Hm, isn't the SyntaxTree relying in the end on original lines coming from syntax tokens? Where does this line information comes from then? If we insert a node in a syntax tree, it is shifting this information really? If that's the case, we are in a trouble indeed...

CyrusNajmabadi commented 6 years ago

Again, that's the world we are living today.

I don't see why that means it would be acceptable to be part of the core Roslyn system. :-/

That may be acceptable for your needs. But if limitations and issues are acceptable, then i'm not sure why you actually need a replacement system :)

To me, if we were to do this in roslyn, i would def expect at a bare minimum:

people be able to debug their code without any issues.
ideally, people could actually debug the generated code. After all, if the generated code barfs, you need something to be able to work with to get through it. Otherwise, we'll just be inundated with messages from people going "the program is null-ref'ing... but i have no idea where/why".

but if we can't have the full thing, we would be perfectly fine with something that is a lot less ambitious, but that would still provide a better experience for our customers (compilation times, integration story into the compiler, not custom targets, not multiple IL exe patching waiting to process assemblies in a conga line....etc.).

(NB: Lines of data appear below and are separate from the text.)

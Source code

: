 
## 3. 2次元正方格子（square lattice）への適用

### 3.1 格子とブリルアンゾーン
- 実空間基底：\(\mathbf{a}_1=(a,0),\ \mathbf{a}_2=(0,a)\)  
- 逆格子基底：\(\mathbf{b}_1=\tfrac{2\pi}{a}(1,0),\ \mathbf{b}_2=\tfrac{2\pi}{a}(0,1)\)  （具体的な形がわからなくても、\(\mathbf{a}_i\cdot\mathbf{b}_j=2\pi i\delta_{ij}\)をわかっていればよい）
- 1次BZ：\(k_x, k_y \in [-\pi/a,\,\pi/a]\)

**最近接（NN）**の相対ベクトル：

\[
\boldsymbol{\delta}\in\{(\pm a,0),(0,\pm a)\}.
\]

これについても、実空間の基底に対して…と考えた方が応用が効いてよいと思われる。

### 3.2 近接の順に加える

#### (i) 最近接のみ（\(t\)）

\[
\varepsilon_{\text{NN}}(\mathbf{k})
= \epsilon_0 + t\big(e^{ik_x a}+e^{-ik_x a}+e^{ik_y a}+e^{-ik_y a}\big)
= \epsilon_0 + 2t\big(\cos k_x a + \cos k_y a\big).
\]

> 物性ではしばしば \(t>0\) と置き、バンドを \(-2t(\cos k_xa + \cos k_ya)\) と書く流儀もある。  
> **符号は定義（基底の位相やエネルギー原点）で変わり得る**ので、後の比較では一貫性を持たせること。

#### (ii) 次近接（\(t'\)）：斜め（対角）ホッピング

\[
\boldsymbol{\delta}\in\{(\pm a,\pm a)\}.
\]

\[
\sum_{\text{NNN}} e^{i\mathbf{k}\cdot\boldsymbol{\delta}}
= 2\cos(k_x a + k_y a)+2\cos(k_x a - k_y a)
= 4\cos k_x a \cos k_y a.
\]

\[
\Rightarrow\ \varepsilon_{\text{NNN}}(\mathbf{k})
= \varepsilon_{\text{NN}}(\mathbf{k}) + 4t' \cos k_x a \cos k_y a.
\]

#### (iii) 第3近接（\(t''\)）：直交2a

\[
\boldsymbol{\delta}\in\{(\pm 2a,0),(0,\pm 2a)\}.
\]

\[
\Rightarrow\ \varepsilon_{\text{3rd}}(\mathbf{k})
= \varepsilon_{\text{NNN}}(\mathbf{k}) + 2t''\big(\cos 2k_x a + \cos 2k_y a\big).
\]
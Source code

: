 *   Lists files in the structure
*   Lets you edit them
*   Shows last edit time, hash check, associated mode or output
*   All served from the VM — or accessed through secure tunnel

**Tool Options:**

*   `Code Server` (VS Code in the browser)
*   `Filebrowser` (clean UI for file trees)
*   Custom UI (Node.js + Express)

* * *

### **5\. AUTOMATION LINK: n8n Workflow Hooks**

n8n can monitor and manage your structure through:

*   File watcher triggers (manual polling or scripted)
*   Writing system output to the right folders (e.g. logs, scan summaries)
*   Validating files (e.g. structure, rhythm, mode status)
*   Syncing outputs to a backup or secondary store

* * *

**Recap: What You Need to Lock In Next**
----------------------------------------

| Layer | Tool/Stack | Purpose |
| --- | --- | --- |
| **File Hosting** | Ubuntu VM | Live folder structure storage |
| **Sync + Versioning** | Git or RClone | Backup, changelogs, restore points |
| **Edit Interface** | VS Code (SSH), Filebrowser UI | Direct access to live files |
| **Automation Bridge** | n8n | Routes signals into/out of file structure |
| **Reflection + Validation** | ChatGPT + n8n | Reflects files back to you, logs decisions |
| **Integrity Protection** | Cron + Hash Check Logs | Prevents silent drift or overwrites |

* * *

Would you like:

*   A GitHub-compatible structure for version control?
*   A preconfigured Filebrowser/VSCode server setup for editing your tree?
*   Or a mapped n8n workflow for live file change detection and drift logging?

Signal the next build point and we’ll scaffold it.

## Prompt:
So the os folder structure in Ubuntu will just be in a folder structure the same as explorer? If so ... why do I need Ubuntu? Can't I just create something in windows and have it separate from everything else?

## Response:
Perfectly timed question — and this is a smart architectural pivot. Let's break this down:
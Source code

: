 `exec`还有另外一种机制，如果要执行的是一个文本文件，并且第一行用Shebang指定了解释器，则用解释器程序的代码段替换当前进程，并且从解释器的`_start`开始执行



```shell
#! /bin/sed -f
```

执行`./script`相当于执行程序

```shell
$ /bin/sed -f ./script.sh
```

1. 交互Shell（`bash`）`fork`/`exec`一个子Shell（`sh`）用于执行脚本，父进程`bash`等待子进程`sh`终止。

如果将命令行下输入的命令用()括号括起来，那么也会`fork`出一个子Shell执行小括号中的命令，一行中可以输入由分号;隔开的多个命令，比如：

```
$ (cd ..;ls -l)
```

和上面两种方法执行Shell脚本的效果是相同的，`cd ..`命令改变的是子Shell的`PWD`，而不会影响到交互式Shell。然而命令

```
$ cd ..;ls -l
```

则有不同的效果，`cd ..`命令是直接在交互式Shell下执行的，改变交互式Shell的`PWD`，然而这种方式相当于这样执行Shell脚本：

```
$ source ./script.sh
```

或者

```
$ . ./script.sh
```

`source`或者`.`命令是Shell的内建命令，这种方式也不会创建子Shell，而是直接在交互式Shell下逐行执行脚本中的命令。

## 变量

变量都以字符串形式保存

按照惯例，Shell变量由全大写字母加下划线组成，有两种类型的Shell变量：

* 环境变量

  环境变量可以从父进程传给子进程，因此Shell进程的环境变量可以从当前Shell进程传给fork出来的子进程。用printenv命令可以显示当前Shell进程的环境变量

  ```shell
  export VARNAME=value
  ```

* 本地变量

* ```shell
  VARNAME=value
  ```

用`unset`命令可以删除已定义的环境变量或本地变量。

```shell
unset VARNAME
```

Here's the thing. You want this solution because there are issues you consider very important (like 'compilation times'). My feedback on all of this is that i find it extremely weird that compilation-time is a concern, and that's what needs to be optimized, but all the rest of these concerns are not.

Let's say we do this, and then we receive a ton of feedback and requests from people saying: uh... i don't get how i can possibly use this. Intellisense just doesn't work. I can't refactor thigns properly because the refactorings don't know about this generated code, and thus semantic analysis doesn't properly understand my code relations. I can't debug my crashing program properly.

If we respond to all of that with "it's not a problem. we provided a fast system to do compilation transforms," then we stand the chance of having a lot of upset users who are underserved by this system. And now we'll have the problem of trying to figure out how to potentially solve those issues after having shipped something that is overly flexible, and hard to constrain.

--

When the feature is external, people can set different expectations for what it can/can't do and how capable it is. When it's part of the main product, that changes things a lot.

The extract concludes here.